Widespread use of torture is continuing in Turkey despite the government's "zero tolerance" policy, says human rights group Amnesty International.
Amnesty noted a fall in the incidence of torture in police custody
A new report acknowledged improvements in the Turkish criminal justice system in recent years.
But Amnesty said a "culture of impunity" allowed the authorities to escape accountability and the courts to disregard medical evidence of torture.
There has been no immediate response from the Turkish government.
The Amnesty report, published on Thursday, noted a fall in the incidence of torture in police custody.
But it also said the declared zero-tolerance policy could not be seen as effective "until real steps are taken to address the persisting issue of the failure to punish officials who violate the absolute prohibition on torture and other ill-treatment."
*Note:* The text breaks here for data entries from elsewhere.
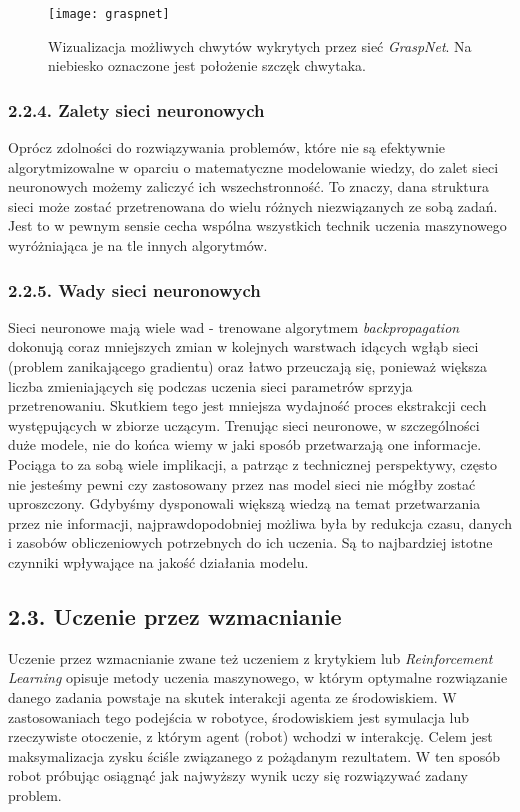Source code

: \documentclass{article}
\begin{document}
\begin{figure}[h]
\centering
\texttt{[image: graspnet]}
\caption{Wizualizacja możliwych chwytów wykrytych przez sieć \emph{GraspNet}. Na niebiesko oznaczone jest położenie szczęk chwytaka.}
\end{figure}

\subsubsection*{\Large{2.2.4. Zalety sieci neuronowych}}
Oprócz zdolności do rozwiązywania problemów, które nie są efektywnie algorytmizowalne w oparciu o matematyczne modelowanie wiedzy, do zalet sieci neuronowych możemy zaliczyć ich wszechstronność. To znaczy, dana struktura sieci może zostać przetrenowana do wielu różnych niezwiązanych ze sobą zadań. Jest to w pewnym sensie cecha wspólna wszystkich technik uczenia maszynowego wyróżniająca je na tle innych algorytmów.

\subsubsection*{\Large{2.2.5. Wady sieci neuronowych}}
Sieci neuronowe mają wiele wad - trenowane algorytmem \emph{backpropagation} dokonują coraz mniejszych zmian w kolejnych warstwach idących wgłąb sieci (problem zanikającego gradientu) oraz łatwo przeuczają się, ponieważ większa liczba zmieniających się podczas uczenia sieci parametrów sprzyja przetrenowaniu. Skutkiem tego jest mniejsza wydajność proces ekstrakcji cech występujących w zbiorze uczącym. Trenując sieci neuronowe, w szczególności duże modele, nie do końca wiemy w jaki sposób przetwarzają one informacje. Pociąga to za sobą wiele implikacji, a patrząc z technicznej perspektywy, często nie jesteśmy pewni czy zastosowany przez nas model sieci nie mógłby zostać uproszczony. Gdybyśmy dysponowali większą wiedzą na temat przetwarzania przez nie informacji, najprawdopodobniej możliwa była by redukcja czasu, danych i zasobów obliczeniowych potrzebnych do ich uczenia. Są to najbardziej istotne czynniki wpływające na jakość działania modelu.

\subsection*{\LARGE{2.3. Uczenie przez wzmacnianie}} 

Uczenie przez wzmacnianie zwane też uczeniem z krytykiem lub \emph{Reinforcement Learning} opisuje metody uczenia maszynowego, w którym optymalne rozwiązanie danego zadania powstaje na skutek interakcji agenta ze środowiskiem. W zastosowaniach tego podejścia w robotyce, środowiskiem jest symulacja lub rzeczywiste otoczenie, z którym agent (robot) wchodzi w interakcję. Celem jest maksymalizacja zysku ściśle związanego z pożądanym rezultatem. W ten sposób robot próbując osiągnąć jak najwyższy wynik uczy się rozwiązywać zadany problem.
\end{document}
According to Amnesty, detainees in Turkey alleged they had been beaten, threatened with death, deprived of food, water and sleep during detention.
Some of the torture was said to have taken place in unofficial places of detention.
The head of Amnesty's programme in Europe, Nicola Duckworth, said: "Nothing short of a fully implemented policy of 'zero tolerance for impunity' will end the spectre of torture, other ill-treatment, killings and enforced disappearances which still blight Turkey's human rights record."
Turkey introduced a series of sweeping changes several years ago to the country's penal code, intended to bring Turkish laws closer to those of EU member states.
Torture was abolished and individual liberties expanded under the reforms.
Human rights are a key issue in its bid to join the EU.